**What is needed**
Going down the listing below, print exactly each line from the one with "### Data Processing" up to and including the one with "## 📈 Performance Features", and skip the rest.

**Data shown**
■ ■ ■ ■

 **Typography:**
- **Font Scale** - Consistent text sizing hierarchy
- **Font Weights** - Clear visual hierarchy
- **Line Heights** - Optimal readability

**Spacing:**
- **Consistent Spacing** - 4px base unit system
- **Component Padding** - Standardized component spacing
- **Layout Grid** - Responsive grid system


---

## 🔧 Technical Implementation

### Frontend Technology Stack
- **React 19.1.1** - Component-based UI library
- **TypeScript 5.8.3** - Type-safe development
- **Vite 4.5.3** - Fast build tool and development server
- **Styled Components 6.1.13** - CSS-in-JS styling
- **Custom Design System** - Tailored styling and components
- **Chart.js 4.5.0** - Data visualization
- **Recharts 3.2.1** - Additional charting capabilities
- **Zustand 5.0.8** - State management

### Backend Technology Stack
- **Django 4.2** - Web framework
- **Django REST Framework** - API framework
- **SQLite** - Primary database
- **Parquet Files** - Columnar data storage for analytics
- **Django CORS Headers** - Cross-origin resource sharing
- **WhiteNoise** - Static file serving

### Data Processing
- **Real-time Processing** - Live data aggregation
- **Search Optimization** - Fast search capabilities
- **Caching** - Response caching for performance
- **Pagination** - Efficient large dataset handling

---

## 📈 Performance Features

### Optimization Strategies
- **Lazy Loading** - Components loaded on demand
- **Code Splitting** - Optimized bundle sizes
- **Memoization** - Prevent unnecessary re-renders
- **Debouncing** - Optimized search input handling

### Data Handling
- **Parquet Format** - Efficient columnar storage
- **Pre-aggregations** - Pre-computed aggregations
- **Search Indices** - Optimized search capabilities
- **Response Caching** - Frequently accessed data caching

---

■ ■ ■ ■

**Your response**
### Data Processing
- **Real-time Processing** - Live data aggregation
- **Search Optimization** - Fast search capabilities
- **Caching** - Response caching for performance
- **Pagination** - Efficient large dataset handling

---

## 📈 Performance Features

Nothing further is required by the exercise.